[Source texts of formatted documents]
--- --- ---

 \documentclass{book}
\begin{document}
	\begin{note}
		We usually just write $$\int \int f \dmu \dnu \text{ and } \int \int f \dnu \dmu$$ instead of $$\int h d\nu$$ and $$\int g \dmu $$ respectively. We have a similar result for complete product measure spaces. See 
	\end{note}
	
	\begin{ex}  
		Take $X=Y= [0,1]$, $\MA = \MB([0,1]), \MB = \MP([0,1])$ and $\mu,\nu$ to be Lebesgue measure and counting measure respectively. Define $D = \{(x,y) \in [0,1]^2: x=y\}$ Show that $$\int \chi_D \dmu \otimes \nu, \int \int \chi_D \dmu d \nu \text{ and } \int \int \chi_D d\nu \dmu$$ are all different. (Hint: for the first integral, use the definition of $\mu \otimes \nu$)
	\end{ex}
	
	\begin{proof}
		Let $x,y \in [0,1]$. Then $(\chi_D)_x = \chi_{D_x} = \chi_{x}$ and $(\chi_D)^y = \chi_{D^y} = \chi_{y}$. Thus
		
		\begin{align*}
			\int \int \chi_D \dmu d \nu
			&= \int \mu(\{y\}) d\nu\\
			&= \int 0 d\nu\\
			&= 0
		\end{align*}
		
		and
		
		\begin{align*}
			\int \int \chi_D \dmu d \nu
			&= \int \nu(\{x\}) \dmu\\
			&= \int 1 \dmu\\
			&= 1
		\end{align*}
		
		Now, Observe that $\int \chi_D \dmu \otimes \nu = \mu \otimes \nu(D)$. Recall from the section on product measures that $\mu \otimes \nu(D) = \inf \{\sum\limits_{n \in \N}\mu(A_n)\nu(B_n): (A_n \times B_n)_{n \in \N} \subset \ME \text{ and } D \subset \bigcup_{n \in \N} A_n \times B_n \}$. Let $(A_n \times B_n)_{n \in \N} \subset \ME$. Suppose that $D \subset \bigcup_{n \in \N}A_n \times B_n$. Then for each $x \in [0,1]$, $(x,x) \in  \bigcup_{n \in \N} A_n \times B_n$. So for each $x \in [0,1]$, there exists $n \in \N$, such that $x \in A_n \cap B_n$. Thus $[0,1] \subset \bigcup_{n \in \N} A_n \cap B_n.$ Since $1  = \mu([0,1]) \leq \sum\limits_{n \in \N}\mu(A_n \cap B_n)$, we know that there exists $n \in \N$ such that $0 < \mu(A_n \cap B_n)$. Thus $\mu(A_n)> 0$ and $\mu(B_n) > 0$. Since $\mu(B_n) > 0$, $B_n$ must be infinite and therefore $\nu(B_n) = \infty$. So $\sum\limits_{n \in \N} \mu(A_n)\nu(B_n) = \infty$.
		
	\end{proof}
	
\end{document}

--- --- ---

The task calls for each record to be returned verbatim.

Output below
 \documentclass{book}
\begin{document}
	\begin{note}
		We usually just write $$\int \int f \dmu \dnu \text{ and } \int \int f \dnu \dmu$$ instead of $$\int h d\nu$$ and $$\int g \dmu $$ respectively. We have a similar result for complete product measure spaces. See 
	\end{note}
	
	\begin{ex}  
		Take $X=Y= [0,1]$, $\MA = \MB([0,1]), \MB = \MP([0,1])$ and $\mu,\nu$ to be Lebesgue measure and counting measure respectively. Define $D = \{(x,y) \in [0,1]^2: x=y\}$ Show that $$\int \chi_D \dmu \otimes \nu, \int \int \chi_D \dmu d \nu \text{ and } \int \int \chi_D d\nu \dmu$$ are all different. (Hint: for the first integral, use the definition of $\mu \otimes \nu$)
	\end{ex}
	
	\begin{proof}
		Let $x,y \in [0,1]$. Then $(\chi_D)_x = \chi_{D_x} = \chi_{x}$ and $(\chi_D)^y = \chi_{D^y} = \chi_{y}$. Thus
		
		\begin{align*}
			\int \int \chi_D \dmu d \nu
			&= \int \mu(\{y\}) d\nu\\
			&= \int 0 d\nu\\
			&= 0
		\end{align*}
		
		and
		
		\begin{align*}
			\int \int \chi_D \dmu d \nu
			&= \int \nu(\{x\}) \dmu\\
			&= \int 1 \dmu\\
			&= 1
		\end{align*}
		
		Now, Observe that $\int \chi_D \dmu \otimes \nu = \mu \otimes \nu(D)$. Recall from the section on product measures that $\mu \otimes \nu(D) = \inf \{\sum\limits_{n \in \N}\mu(A_n)\nu(B_n): (A_n \times B_n)_{n \in \N} \subset \ME \text{ and } D \subset \bigcup_{n \in \N} A_n \times B_n \}$. Let $(A_n \times B_n)_{n \in \N} \subset \ME$. Suppose that $D \subset \bigcup_{n \in \N}A_n \times B_n$. Then for each $x \in [0,1]$, $(x,x) \in  \bigcup_{n \in \N} A_n \times B_n$. So for each $x \in [0,1]$, there exists $n \in \N$, such that $x \in A_n \cap B_n$. Thus $[0,1] \subset \bigcup_{n \in \N} A_n \cap B_n.$ Since $1  = \mu([0,1]) \leq \sum\limits_{n \in \N}\mu(A_n \cap B_n)$, we know that there exists $n \in \N$ such that $0 < \mu(A_n \cap B_n)$. Thus $\mu(A_n)> 0$ and $\mu(B_n) > 0$. Since $\mu(B_n) > 0$, $B_n$ must be infinite and therefore $\nu(B_n) = \infty$. So $\sum\limits_{n \in \N} \mu(A_n)\nu(B_n) = \infty$.
		
	\end{proof}
	
\end{document}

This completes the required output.